▸ Your assignment: Nothing but an exact copy is wanted: the line with "- oompDesc: Connector_Phoenix_MC" and each line after it in the data below, last line included.

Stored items
■ ■ ■ ■ ■
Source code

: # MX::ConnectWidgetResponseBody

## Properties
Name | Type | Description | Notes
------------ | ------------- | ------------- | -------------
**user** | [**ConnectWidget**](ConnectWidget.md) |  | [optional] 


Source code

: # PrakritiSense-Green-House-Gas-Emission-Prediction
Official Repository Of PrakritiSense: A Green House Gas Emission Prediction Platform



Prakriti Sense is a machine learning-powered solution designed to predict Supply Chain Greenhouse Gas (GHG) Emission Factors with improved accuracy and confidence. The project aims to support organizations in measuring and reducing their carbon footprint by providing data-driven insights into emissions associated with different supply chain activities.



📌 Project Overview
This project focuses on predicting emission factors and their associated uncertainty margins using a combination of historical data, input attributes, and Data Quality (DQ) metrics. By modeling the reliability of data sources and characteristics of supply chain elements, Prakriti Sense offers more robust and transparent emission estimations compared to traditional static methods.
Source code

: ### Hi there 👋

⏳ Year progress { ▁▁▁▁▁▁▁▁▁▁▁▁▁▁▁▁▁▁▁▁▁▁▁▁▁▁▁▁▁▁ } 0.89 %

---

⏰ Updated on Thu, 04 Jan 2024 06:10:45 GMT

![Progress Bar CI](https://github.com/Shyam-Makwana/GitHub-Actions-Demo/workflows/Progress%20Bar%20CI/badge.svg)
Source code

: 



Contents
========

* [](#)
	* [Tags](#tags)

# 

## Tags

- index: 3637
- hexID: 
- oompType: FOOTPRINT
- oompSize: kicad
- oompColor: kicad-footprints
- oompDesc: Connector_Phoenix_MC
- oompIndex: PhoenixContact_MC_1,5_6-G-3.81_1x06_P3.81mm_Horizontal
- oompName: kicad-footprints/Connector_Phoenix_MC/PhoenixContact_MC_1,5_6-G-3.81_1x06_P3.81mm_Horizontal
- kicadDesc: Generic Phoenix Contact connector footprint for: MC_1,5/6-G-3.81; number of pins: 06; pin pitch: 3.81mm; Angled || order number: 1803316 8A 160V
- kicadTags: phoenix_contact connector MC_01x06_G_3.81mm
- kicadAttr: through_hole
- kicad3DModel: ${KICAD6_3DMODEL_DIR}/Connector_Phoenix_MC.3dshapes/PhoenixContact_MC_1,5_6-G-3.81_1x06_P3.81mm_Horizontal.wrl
■ ■ ■ ■ ■
▸ Final answer:
- oompDesc: Connector_Phoenix_MC
- oompIndex: PhoenixContact_MC_1,5_6-G-3.81_1x06_P3.81mm_Horizontal
- oompName: kicad-footprints/Connector_Phoenix_MC/PhoenixContact_MC_1,5_6-G-3.81_1x06_P3.81mm_Horizontal
- kicadDesc: Generic Phoenix Contact connector footprint for: MC_1,5/6-G-3.81; number of pins: 06; pin pitch: 3.81mm; Angled || order number: 1803316 8A 160V
- kicadTags: phoenix_contact connector MC_01x06_G_3.81mm
- kicadAttr: through_hole
- kicad3DModel: ${KICAD6_3DMODEL_DIR}/Connector_Phoenix_MC.3dshapes/PhoenixContact_MC_1,5_6-G-3.81_1x06_P3.81mm_Horizontal.wrl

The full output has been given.